____ Provided data

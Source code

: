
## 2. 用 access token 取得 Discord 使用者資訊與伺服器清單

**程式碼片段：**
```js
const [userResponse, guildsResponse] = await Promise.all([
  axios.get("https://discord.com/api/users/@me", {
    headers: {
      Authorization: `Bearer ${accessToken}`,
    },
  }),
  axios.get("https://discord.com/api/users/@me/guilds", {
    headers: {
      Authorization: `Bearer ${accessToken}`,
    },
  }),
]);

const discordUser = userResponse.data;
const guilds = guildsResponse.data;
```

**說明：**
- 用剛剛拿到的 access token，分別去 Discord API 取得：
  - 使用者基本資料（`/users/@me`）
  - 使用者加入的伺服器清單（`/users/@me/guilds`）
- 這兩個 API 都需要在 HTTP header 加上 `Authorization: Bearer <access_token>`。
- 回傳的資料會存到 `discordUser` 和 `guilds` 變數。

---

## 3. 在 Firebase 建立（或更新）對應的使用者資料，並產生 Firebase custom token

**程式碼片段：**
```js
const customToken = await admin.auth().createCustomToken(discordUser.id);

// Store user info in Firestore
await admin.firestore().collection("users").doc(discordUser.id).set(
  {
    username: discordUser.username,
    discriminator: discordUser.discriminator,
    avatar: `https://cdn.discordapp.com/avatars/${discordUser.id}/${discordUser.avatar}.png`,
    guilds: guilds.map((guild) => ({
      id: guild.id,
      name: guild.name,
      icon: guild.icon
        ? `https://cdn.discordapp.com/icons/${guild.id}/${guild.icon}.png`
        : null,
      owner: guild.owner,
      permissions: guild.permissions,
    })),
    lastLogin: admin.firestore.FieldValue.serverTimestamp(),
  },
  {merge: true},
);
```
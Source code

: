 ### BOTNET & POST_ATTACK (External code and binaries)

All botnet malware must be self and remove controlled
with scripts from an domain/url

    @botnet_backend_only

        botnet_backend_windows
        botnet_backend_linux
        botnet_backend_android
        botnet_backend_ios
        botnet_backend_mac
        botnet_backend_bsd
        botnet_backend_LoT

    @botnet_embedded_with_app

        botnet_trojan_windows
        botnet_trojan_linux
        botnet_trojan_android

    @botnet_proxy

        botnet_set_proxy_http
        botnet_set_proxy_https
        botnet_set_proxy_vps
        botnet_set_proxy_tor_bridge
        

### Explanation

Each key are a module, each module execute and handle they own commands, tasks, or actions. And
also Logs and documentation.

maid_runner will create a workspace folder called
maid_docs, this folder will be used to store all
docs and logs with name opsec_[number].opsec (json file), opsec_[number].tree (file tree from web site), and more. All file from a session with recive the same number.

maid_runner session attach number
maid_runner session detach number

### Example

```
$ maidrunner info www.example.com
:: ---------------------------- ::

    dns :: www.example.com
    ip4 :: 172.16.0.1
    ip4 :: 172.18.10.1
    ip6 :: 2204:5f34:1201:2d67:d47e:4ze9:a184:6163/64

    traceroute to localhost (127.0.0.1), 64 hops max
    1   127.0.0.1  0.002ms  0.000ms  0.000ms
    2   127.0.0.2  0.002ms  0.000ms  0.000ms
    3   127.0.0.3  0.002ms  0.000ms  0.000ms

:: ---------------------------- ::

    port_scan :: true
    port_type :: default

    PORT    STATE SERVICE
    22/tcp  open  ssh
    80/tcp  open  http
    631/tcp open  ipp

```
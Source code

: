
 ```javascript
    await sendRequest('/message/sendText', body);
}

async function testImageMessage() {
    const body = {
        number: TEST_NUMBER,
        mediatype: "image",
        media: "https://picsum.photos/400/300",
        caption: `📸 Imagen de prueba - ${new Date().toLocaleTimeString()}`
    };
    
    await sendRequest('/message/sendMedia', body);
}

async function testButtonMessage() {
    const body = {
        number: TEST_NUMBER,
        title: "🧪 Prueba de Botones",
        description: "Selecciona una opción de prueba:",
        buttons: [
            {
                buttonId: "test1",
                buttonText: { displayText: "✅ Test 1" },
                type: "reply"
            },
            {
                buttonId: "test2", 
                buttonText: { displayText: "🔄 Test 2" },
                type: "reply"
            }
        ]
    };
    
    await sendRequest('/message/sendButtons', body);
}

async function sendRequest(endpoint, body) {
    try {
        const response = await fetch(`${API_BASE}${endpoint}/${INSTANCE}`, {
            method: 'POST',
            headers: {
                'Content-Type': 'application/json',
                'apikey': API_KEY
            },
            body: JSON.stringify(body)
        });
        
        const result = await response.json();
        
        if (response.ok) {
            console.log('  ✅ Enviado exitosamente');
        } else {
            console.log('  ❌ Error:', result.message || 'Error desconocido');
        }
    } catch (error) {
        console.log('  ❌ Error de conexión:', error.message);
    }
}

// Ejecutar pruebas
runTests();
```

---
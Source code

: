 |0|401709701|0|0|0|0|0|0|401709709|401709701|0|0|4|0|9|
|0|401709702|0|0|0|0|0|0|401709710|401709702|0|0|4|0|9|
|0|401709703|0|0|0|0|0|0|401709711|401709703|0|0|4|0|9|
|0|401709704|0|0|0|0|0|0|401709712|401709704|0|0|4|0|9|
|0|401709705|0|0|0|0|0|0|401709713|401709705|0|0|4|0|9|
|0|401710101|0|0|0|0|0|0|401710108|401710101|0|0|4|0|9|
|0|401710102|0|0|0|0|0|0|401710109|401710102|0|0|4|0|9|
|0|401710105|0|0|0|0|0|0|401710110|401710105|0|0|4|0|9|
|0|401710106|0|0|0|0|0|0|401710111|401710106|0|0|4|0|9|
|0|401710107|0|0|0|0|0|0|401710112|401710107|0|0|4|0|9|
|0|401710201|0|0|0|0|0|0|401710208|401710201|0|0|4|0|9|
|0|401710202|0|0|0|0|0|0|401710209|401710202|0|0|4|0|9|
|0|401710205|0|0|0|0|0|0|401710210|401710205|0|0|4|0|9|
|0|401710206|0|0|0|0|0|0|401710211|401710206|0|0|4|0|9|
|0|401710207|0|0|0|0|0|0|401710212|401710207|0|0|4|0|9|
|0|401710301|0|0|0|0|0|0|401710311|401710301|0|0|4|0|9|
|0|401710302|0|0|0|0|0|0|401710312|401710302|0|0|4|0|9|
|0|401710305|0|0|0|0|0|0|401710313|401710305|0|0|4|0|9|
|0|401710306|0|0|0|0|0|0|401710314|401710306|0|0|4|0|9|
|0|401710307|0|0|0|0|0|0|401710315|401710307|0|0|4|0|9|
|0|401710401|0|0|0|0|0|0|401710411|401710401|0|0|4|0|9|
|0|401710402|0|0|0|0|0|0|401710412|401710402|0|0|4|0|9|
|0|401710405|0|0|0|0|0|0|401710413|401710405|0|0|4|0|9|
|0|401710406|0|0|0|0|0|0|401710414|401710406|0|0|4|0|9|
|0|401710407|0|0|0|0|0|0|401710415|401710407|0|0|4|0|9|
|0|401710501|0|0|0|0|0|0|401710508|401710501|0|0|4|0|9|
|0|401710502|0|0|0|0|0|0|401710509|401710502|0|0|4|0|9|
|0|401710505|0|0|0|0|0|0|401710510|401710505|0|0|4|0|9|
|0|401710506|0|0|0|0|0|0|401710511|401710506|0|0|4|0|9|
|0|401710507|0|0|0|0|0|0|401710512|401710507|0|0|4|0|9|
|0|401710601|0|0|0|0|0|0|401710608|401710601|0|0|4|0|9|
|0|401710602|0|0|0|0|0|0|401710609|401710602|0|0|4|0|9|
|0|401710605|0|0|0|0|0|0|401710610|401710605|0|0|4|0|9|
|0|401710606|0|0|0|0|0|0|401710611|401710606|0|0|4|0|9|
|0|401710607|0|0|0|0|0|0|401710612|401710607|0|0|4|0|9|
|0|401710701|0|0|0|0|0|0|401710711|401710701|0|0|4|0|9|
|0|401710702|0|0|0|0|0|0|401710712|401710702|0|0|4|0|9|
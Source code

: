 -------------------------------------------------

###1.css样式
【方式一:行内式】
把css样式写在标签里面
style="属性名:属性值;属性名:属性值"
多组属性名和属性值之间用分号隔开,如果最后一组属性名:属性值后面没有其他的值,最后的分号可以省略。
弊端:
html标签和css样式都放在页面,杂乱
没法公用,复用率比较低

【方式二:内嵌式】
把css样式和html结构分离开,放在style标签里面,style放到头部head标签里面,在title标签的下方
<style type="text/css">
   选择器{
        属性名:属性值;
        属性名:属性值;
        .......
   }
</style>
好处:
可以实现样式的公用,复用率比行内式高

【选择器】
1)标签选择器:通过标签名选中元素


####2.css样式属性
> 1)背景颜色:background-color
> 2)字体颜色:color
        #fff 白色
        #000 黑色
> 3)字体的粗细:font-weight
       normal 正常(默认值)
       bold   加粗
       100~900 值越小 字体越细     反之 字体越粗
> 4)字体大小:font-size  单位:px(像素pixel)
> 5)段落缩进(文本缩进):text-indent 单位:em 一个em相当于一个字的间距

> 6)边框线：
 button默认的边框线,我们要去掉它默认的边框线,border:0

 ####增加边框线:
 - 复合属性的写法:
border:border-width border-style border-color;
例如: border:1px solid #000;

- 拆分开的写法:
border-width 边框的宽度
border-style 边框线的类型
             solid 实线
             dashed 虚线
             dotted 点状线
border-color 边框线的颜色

________

■ What you need to do:
Give back exactly the lines from the beginning of the records through the line containing "also Logs and documentation.", and only those.

■ Problem solution:
Source code

:
## 2. 用 access token 取得 Discord 使用者資訊與伺服器清單

**程式碼片段：**
```js
const [userResponse, guildsResponse] = await Promise.all([
  axios.get("https://discord.com/api/users/@me", {
    headers: {
      Authorization: `Bearer ${accessToken}`,
    },
  }),
  axios.get("https://discord.com/api/users/@me/guilds", {
    headers: {
      Authorization: `Bearer ${accessToken}`,
    },
  }),
]);

const discordUser = userResponse.data;
const guilds = guildsResponse.data;
```

**說明：**
- 用剛剛拿到的 access token，分別去 Discord API 取得：
  - 使用者基本資料（`/users/@me`）
  - 使用者加入的伺服器清單（`/users/@me/guilds`）
- 這兩個 API 都需要在 HTTP header 加上 `Authorization: Bearer <access_token>`。
- 回傳的資料會存到 `discordUser` 和 `guilds` 變數。

---

## 3. 在 Firebase 建立（或更新）對應的使用者資料，並產生 Firebase custom token

**程式碼片段：**
```js
const customToken = await admin.auth().createCustomToken(discordUser.id);

// Store user info in Firestore
await admin.firestore().collection("users").doc(discordUser.id).set(
  {
    username: discordUser.username,
    discriminator: discordUser.discriminator,
    avatar: `https://cdn.discordapp.com/avatars/${discordUser.id}/${discordUser.avatar}.png`,
    guilds: guilds.map((guild) => ({
      id: guild.id,
      name: guild.name,
      icon: guild.icon
        ? `https://cdn.discordapp.com/icons/${guild.id}/${guild.icon}.png`
        : null,
      owner: guild.owner,
      permissions: guild.permissions,
    })),
    lastLogin: admin.firestore.FieldValue.serverTimestamp(),
  },
  {merge: true},
);
```
Source code

: ### BOTNET & POST_ATTACK (External code and binaries)

All botnet malware must be self and remove controlled
with scripts from an domain/url

    @botnet_backend_only

        botnet_backend_windows
        botnet_backend_linux
        botnet_backend_android
        botnet_backend_ios
        botnet_backend_mac
        botnet_backend_bsd
        botnet_backend_LoT

    @botnet_embedded_with_app

        botnet_trojan_windows
        botnet_trojan_linux
        botnet_trojan_android

    @botnet_proxy

        botnet_set_proxy_http
        botnet_set_proxy_https
        botnet_set_proxy_vps
        botnet_set_proxy_tor_bridge
        

### Explanation

Each key are a module, each module execute and handle they own commands, tasks, or actions. And
also Logs and documentation.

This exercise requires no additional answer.